The Champagne Backpacker: Michael's Round the World Trip 2005-2007-- The Adventure of a Lifetime travel blog

Photos from Ras Mohammed National Park

The Bustling Port of Sharm el-Sheikh

Dive Master Helge and Yolanda's Reef

Divers Exit Yolanda's Reef

Ras Mohammed National Park


Friday, September 9. Sharm el-Sheikh, Egypt. Only an hour and half south of Dahab on the southern tip of the Sinai peninsula, Sharm el-Sheikh is largely a package tourist (upscale) resort town. It was developed by the Israelis when they occupied the Sinai after the 1967 war. (Under the 1978 Camp David Agreement, Israeli withdrew from the Sinai in return for peace with Egypt.) Many of the resorts occupy stretches of private beach on Na'ama Bay. It's definitely not a backpacker destination like Dahab. My only reason for coming here is to arrange for some dives in the nearby Ras Mohammed National Park. Coincidentally, my hotel recommend Orca Dive Club, the same club I dived with in Dahab. I made arrangements for two dives tomorrow.
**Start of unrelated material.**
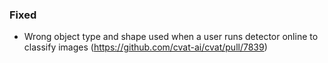 ### Fixed

- Wrong object type and shape used when a user runs detector online to classify images
  (<https://github.com/cvat-ai/cvat/pull/7839>)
Saturday, September 10. Ras Mohammed National Park, Egypt. Ras Mohammed National Park is on the southern most tip of the Sinai Peninsula, where the Gulf of Suez and the Gulf of Aqaba meet the Red Sea. The Egyptian government declared it a national park in 1988. My dive master, Helge from Germany, and I planned two dives at Shark Reef and Yolanda's Reef. It was great that I was diving solo with the dive master as usually there are four or five other divers per dive master. We met our boat, Ito Tours, at the Sharm el-Sheikh port. It was the busiest and most chaotic port I have ever seen—hundreds of divers, snorkellers, and sightseers each trying to find their boat while dive gear and scuba tanks were being delivered. There were no assigned slips, so boats jockeyed for position in the small harbor. Our boat only had a dozen divers and three dive masters. It was a large boat with ample room for everyone to laze about as we motored out to Ras Mohammed. The other divers were mostly European men and women: British, Italian, German, and Spanish. I was the only American.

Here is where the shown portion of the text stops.